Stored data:
────────────────────
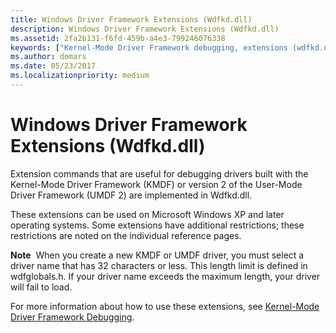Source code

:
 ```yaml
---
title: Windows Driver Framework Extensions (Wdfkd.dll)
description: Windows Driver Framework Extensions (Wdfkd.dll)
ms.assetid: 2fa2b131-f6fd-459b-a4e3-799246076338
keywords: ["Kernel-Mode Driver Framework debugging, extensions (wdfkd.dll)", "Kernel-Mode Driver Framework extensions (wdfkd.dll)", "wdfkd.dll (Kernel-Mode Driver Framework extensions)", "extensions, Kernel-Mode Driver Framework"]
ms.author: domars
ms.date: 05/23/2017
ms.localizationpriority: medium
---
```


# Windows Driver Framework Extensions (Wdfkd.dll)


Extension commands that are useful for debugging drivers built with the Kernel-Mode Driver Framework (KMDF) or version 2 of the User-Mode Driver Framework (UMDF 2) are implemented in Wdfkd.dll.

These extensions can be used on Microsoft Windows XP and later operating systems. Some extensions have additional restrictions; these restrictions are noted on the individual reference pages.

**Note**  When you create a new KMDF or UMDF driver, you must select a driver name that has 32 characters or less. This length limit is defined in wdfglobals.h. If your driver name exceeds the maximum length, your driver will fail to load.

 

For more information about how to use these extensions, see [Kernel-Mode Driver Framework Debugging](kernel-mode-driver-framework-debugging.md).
────────────────────
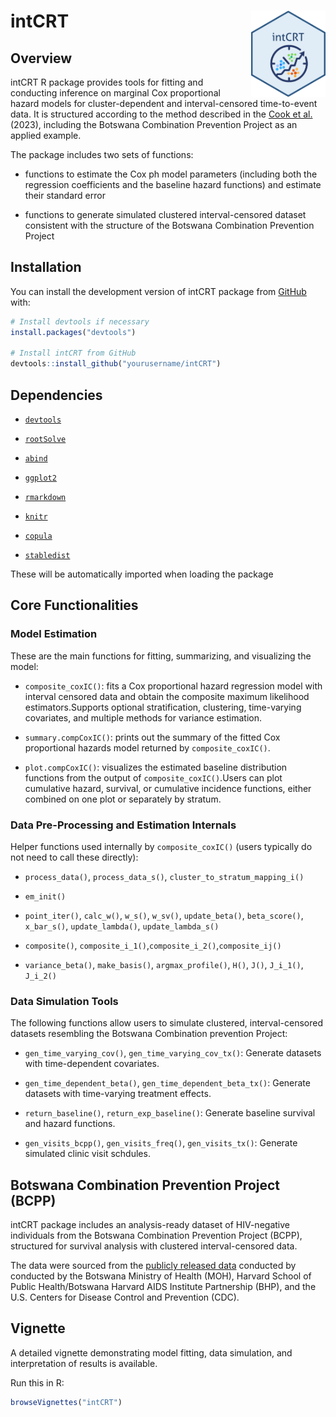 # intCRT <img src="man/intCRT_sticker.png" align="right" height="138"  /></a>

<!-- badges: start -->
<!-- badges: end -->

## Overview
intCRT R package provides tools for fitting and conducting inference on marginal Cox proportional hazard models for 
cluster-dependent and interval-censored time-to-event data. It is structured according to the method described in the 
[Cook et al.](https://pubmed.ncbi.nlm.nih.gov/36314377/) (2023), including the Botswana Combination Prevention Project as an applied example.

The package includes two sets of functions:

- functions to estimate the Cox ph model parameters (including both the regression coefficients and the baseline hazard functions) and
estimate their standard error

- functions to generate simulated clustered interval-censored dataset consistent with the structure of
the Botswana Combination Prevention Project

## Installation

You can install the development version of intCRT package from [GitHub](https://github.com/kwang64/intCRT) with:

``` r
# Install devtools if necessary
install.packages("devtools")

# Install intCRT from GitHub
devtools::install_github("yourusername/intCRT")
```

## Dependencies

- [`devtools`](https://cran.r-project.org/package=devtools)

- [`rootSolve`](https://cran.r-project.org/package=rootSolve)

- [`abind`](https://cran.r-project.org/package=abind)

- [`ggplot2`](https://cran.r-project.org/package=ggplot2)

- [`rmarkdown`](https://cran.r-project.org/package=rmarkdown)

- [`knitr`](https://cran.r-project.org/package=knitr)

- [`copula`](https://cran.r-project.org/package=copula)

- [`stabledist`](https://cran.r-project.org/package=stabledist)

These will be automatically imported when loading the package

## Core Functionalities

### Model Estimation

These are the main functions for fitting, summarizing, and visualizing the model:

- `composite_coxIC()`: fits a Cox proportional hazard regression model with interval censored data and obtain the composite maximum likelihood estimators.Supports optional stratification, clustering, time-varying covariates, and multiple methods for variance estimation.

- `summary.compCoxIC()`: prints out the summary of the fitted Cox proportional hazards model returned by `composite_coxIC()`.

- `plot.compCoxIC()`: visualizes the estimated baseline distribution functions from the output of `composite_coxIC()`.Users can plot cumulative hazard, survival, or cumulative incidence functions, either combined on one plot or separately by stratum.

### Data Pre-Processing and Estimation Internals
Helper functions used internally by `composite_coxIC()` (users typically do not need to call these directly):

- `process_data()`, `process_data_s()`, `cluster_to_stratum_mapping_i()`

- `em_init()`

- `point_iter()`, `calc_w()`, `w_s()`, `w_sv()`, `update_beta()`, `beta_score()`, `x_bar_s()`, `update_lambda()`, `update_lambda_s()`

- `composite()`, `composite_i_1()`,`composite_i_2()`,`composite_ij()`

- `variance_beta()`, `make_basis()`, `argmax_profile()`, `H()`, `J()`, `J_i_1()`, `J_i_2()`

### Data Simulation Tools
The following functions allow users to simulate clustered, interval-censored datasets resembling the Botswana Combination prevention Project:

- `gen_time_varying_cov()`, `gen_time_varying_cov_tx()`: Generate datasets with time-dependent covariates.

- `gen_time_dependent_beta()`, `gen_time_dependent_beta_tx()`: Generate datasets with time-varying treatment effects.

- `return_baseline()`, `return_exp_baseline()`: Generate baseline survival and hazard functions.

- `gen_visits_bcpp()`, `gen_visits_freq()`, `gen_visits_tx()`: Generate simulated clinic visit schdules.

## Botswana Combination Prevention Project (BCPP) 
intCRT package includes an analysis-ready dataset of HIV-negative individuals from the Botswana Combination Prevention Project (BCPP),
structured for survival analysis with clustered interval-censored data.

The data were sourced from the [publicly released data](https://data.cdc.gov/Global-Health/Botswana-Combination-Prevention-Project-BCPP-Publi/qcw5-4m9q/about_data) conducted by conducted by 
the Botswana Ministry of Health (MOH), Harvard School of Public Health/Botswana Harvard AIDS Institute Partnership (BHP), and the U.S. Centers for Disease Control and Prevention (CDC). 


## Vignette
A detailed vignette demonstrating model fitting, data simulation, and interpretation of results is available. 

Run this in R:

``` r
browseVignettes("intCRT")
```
────────────────────
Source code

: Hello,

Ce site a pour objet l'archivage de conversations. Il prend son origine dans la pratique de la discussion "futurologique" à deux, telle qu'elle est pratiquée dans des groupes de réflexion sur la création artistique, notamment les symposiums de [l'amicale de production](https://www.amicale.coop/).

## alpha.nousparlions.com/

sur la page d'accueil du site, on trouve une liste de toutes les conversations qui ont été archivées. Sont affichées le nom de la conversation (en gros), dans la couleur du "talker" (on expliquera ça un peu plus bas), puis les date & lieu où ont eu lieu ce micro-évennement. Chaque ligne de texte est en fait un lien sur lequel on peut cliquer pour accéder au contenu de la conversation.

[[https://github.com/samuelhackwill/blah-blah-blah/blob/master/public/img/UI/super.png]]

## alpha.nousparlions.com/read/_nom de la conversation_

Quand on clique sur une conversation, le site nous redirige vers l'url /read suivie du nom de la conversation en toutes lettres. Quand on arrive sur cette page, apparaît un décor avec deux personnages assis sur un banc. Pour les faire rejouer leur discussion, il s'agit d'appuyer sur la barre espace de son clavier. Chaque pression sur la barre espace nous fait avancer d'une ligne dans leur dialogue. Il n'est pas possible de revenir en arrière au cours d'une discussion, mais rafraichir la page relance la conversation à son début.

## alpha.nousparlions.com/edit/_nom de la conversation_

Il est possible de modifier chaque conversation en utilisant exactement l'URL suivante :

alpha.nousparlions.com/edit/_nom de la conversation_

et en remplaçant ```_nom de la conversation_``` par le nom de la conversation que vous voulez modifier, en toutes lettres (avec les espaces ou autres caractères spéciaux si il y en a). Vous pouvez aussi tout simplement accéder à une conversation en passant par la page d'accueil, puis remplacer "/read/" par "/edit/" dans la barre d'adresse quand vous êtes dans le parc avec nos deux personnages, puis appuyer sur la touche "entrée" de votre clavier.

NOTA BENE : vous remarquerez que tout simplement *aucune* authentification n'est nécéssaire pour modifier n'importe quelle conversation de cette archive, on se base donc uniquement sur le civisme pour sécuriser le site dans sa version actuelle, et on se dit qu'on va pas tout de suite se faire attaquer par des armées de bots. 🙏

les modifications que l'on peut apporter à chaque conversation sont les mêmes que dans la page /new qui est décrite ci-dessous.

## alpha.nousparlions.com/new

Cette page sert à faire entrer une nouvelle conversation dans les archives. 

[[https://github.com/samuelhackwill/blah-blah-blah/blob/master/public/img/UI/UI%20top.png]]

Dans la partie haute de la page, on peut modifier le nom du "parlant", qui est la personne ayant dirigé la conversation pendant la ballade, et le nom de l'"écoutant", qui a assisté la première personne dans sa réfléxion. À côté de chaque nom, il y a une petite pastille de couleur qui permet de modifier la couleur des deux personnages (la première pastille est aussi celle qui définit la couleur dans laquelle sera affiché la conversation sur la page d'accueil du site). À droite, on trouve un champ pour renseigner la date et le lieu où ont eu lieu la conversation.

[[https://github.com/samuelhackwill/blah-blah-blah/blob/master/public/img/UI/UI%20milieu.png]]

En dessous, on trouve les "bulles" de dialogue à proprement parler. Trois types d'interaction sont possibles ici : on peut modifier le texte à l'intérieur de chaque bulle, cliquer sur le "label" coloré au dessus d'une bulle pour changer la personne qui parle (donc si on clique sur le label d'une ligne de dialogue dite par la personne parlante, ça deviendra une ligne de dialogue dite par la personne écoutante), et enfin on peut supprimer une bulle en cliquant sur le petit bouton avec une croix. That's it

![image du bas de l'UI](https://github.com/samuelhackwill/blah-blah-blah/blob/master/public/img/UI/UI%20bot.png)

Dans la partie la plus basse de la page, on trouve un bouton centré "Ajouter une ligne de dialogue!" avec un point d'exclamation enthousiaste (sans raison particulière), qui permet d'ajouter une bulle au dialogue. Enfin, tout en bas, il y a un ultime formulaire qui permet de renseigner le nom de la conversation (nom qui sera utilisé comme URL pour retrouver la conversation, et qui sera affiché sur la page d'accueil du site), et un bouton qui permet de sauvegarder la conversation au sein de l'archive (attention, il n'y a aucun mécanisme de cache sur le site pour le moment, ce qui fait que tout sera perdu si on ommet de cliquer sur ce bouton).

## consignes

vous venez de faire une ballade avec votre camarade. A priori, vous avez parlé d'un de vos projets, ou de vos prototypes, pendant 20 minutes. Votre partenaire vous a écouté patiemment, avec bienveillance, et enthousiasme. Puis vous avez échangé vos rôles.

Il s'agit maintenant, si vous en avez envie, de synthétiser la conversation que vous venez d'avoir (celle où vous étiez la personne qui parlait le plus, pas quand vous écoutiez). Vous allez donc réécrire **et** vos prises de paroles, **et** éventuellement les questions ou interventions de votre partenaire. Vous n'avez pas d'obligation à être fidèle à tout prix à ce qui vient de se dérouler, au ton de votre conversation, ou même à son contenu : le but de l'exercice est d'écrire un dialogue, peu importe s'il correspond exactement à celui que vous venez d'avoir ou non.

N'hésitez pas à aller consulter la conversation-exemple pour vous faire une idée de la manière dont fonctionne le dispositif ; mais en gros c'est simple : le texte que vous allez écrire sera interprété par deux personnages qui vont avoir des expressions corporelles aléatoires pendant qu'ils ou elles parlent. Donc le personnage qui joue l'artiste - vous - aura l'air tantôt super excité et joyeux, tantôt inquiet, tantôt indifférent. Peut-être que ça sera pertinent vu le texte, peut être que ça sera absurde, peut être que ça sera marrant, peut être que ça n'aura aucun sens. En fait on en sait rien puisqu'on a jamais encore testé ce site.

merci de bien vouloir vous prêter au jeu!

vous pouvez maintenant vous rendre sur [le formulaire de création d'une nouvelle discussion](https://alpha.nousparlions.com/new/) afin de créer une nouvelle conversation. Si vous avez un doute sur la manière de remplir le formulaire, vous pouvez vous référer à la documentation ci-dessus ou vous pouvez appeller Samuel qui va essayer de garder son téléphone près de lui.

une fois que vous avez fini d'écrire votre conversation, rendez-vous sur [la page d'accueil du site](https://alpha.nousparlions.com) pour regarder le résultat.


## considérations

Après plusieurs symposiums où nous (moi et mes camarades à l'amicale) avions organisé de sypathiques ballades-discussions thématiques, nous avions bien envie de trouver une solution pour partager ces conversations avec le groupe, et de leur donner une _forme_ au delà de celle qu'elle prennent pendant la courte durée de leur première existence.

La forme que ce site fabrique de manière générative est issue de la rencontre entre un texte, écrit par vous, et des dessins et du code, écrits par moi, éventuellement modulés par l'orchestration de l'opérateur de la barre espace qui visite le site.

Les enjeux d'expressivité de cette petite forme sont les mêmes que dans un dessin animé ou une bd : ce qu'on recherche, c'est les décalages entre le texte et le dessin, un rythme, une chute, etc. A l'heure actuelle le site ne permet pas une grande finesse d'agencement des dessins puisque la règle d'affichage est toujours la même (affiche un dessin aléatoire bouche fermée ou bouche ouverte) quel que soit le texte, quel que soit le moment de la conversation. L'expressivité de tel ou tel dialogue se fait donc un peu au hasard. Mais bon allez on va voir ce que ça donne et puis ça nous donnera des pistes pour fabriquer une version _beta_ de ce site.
────────────────────
> [Instructions for the task] Within the records above, determine how many lines contain the word "Combination". Respond with that number and no other text.

> [Expected answer] 6